Like Ed Koch, I frequently ask the question, “How’re we doing?” Mine is not a personal question, not quite a global one, but more or less a national one. My yardstick is more moral than monetary. I tend to fall back on President Kennedy’s standard that, “This country cannot afford to be materially rich and spiritually poor.” That is why I recently reread something called The National Arts Index, produced by Americans for the Arts, where I learned that attendance at symphonies, museums and professional theaters is down, but international audiences have grown significantly. Philanthropic giving is up, while the art’s share of giving is down. That’s understandable given the needs of a society in recession. Yet oddly, more young people are graduating with a four-year arts degree than ever before. Perhaps that accounts for the 15 percent increase in the number of working artists from 1996 to 2010 (1.9 to 2.2 million). Corporate support of the arts is way down, yet participation in the arts is up. So what’s going on here?

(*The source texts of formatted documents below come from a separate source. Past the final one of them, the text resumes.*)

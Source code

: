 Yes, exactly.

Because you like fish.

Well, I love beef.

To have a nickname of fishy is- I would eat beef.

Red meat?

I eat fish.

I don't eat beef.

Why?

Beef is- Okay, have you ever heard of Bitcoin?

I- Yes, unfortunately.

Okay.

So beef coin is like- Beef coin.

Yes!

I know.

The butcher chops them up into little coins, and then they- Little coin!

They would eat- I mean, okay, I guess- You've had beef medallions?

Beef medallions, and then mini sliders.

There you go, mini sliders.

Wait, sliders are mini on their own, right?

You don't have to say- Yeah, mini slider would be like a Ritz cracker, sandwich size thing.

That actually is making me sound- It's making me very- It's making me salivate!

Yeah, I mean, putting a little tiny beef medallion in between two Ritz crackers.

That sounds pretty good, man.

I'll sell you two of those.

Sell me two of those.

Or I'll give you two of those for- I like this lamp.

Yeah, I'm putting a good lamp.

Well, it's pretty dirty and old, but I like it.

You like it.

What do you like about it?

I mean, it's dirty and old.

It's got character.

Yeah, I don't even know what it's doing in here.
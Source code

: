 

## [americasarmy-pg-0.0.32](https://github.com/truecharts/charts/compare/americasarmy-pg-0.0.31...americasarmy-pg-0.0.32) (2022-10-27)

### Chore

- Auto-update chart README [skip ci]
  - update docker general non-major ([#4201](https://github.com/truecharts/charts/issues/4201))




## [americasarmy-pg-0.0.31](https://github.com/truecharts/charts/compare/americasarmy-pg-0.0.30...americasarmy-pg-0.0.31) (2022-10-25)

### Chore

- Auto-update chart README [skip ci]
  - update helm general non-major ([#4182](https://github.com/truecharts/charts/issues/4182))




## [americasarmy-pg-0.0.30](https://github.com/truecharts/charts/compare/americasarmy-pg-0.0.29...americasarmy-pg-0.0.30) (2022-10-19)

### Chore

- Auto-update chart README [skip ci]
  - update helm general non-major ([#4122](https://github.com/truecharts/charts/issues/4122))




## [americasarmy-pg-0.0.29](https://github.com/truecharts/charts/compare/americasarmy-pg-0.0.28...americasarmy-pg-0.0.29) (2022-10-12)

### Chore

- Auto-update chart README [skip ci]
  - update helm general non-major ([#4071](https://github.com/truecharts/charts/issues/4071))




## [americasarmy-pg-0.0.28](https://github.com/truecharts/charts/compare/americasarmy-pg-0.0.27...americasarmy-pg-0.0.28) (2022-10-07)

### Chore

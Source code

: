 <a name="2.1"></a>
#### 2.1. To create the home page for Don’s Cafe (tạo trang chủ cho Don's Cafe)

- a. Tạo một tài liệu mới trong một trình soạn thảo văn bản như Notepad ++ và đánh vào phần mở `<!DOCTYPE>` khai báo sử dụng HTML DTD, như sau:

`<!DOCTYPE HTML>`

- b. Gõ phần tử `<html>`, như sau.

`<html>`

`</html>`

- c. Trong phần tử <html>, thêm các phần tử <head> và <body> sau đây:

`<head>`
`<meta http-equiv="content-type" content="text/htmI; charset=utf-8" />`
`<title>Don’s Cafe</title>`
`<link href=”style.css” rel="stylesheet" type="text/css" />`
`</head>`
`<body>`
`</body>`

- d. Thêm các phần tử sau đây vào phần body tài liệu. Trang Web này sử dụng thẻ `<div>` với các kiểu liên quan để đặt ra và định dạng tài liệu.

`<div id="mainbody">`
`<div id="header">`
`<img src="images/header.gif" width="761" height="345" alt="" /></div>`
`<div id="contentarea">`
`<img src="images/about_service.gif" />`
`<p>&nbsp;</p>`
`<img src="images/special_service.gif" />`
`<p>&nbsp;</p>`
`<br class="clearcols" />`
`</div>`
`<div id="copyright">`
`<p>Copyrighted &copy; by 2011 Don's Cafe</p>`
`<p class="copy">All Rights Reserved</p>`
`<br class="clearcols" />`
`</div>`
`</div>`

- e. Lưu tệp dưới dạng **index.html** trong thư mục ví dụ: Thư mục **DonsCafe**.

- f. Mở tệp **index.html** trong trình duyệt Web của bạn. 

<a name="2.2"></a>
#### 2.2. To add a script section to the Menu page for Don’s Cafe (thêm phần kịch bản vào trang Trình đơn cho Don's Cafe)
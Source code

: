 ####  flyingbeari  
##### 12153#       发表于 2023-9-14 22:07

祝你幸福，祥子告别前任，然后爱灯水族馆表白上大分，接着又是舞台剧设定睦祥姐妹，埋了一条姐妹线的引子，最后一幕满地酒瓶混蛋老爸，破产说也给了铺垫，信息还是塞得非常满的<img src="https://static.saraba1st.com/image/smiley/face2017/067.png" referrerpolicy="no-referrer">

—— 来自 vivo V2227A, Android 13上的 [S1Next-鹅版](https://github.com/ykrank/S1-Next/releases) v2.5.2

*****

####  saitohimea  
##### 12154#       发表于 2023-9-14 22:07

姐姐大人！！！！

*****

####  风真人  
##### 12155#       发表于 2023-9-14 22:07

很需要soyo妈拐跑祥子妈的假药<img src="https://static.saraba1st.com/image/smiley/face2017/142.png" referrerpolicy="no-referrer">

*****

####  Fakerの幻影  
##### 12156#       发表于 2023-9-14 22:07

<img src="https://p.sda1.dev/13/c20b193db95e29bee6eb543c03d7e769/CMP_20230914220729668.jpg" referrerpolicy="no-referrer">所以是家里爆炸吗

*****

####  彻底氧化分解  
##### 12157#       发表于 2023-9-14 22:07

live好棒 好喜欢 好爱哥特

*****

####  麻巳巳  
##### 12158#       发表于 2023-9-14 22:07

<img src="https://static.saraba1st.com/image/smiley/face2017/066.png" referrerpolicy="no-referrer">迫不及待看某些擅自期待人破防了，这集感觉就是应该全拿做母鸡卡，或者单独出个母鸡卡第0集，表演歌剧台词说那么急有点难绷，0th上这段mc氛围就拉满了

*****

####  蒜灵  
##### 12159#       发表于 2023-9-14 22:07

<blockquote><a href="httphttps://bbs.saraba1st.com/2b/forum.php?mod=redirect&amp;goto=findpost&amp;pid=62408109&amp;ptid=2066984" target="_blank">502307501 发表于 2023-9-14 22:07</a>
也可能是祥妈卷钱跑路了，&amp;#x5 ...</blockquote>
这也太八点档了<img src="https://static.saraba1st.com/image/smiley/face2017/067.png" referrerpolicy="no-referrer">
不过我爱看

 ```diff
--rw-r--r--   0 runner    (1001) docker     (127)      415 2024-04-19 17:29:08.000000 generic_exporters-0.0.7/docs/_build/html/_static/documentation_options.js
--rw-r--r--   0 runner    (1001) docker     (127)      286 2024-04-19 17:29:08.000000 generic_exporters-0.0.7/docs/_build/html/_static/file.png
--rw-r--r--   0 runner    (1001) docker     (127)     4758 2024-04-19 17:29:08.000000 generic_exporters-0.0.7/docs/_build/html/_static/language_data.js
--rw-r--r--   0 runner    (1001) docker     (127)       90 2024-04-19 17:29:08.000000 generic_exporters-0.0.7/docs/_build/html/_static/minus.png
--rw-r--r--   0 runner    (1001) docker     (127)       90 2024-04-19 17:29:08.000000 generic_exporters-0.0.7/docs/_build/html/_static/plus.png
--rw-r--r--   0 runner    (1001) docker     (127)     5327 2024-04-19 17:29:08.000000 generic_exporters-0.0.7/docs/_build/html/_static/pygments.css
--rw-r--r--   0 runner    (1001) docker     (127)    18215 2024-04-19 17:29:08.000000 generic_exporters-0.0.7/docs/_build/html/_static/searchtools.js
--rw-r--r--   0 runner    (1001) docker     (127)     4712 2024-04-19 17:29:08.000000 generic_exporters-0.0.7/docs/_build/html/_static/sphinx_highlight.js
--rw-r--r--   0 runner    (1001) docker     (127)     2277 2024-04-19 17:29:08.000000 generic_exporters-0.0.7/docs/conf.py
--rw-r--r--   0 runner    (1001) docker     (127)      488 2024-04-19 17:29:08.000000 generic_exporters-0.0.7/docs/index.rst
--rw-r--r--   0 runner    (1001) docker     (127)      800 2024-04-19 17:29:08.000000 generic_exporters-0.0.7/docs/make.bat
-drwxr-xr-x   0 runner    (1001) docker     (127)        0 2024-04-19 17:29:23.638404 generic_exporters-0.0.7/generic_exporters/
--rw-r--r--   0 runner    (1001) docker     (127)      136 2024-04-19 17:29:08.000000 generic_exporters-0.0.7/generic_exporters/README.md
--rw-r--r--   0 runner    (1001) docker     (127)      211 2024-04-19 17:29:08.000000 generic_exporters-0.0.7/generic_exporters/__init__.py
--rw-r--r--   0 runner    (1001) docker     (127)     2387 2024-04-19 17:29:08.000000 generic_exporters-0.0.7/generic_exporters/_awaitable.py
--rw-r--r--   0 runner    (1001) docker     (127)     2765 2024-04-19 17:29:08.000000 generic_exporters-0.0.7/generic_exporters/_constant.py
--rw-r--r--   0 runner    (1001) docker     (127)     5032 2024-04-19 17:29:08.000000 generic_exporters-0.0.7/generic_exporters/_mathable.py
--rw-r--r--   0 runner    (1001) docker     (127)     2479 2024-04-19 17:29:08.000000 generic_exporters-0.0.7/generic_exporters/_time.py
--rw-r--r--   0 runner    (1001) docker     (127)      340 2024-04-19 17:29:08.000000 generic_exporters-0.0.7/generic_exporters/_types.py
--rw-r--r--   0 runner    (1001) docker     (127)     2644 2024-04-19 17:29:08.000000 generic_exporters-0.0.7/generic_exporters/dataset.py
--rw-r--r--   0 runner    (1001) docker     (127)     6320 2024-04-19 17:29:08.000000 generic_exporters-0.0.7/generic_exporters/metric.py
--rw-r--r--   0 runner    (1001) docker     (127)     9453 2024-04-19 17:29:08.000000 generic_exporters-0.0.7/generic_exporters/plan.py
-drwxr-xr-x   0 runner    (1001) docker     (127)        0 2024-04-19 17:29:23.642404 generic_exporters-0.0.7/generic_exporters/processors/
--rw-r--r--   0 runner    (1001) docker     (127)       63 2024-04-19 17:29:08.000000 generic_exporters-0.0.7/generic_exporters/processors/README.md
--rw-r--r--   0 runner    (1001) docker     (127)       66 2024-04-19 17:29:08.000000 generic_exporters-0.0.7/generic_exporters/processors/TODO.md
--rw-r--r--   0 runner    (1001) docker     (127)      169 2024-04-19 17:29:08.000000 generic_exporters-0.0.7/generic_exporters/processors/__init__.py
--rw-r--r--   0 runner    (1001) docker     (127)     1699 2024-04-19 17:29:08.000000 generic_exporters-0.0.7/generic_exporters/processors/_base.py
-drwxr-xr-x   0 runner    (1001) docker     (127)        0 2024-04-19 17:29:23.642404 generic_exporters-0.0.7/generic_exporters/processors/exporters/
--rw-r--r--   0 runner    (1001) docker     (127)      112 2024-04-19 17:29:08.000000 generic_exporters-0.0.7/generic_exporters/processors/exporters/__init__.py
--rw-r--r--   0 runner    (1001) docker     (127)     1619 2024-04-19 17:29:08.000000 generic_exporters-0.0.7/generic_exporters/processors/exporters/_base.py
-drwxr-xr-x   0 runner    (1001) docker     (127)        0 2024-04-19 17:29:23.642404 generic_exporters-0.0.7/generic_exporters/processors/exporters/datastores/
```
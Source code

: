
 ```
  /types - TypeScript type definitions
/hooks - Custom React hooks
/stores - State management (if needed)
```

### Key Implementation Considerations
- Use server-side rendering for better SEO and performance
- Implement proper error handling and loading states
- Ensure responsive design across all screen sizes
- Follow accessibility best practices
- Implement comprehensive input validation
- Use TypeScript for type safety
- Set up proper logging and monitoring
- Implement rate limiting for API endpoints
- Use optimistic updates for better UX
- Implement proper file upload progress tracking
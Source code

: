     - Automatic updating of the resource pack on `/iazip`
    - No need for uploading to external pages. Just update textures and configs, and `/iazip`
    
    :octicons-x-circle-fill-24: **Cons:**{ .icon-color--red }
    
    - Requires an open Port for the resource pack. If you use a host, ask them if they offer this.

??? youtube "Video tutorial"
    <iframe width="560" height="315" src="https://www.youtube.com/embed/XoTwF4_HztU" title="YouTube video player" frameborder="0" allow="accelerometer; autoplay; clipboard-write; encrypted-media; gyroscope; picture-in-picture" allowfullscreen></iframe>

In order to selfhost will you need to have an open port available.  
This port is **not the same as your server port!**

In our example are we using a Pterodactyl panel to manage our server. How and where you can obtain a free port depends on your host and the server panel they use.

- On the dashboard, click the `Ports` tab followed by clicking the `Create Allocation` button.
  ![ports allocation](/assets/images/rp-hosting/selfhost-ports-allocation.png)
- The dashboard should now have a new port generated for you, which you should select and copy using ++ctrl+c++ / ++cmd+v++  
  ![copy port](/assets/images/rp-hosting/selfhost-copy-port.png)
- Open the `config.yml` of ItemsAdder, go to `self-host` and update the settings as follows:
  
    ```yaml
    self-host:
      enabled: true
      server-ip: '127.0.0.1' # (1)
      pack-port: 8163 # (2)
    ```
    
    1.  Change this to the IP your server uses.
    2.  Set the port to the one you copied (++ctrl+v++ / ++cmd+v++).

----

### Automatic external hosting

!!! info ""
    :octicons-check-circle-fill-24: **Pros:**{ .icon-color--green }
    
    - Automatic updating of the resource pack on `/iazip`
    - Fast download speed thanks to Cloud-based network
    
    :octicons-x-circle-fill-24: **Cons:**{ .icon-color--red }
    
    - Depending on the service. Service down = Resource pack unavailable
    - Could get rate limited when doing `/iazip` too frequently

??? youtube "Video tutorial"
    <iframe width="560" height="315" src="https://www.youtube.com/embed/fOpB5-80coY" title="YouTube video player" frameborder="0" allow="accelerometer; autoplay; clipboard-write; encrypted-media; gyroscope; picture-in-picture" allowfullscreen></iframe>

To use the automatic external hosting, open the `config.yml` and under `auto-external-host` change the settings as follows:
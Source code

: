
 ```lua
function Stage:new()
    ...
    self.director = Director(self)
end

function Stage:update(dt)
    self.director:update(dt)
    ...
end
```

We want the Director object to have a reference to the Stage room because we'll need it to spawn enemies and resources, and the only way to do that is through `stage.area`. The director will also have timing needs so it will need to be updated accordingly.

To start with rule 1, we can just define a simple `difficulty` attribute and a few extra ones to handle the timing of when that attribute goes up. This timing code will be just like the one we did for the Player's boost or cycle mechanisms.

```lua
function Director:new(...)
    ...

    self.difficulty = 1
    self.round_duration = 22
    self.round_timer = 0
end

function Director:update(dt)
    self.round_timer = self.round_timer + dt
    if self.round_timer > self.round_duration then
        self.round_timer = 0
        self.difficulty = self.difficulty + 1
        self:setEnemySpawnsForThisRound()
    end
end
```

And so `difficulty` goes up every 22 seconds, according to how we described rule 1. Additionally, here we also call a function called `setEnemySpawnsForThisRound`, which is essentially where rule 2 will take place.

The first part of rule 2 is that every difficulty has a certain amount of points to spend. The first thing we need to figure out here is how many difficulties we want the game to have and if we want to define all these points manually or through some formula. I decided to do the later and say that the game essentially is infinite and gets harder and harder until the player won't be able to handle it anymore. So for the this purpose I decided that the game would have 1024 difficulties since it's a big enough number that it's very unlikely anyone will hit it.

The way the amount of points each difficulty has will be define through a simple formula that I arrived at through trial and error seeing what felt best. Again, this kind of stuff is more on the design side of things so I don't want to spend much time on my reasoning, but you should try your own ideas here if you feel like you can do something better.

TV’s Norman Lear once said that he’d be a fool to think that his “little situational comedy (All In the Family) could change things. But it created conversation.” Taking a cue from Lear, we at ArtsWestchester decided it was time to start a conversation. The idea was to take the pulse of our community, which, after all, is a microcosm of the country. We wanted to know why so many parents are taking their little girls for ballet lessons, but aren’t going to the ballet? There’s the young professional who tells us that he doesn’t participate, but he sure wants his kids to learn to play an instrument.

Fortunately, the New York State Council on the Arts and the Westchester Community Foundation were on the same page. And so, with their support, we have begun a series of conversations facilitated by Douglas Gould, a strategic communications consultant. Do the arts matter to people? And, if so, why?  Recently, I watched a group of cancer survivors forgetting their troubles molding clay. A group of seniors listened with me to a Baroque medley at the Music Conservatory. Latina women are sharpening their English by docenting at the Katonah Museum. Parkinson patients are dancing at the Rye Arts Center. You couldn’t hear a pin drop in a packed room at a string concert at the Pleasantville Middle School, while parents and grandparents “qvelled” (beamed proudly).

So, what’s going on? Clearly, as a community, we want the arts in our lives. We value it in our schools, in the way we care for our neighbors and as a life affirming and shared value. But who should pay for it? Those who use it? Or is it a shared value requiring a shared responsibility? We know the arts are good for the economy, with a $156 million impact in Westchester County. Nationally, U.S. exports of arts goods (e.g., movies, paintings, jewelry) increased from $56 to $64 billion between 2009 and 2010, up 12 percent. Former NEA Chair Dana Gioia tells us, “The role of culture…must go beyond economics. It is not focused on the price of things, but on their value.”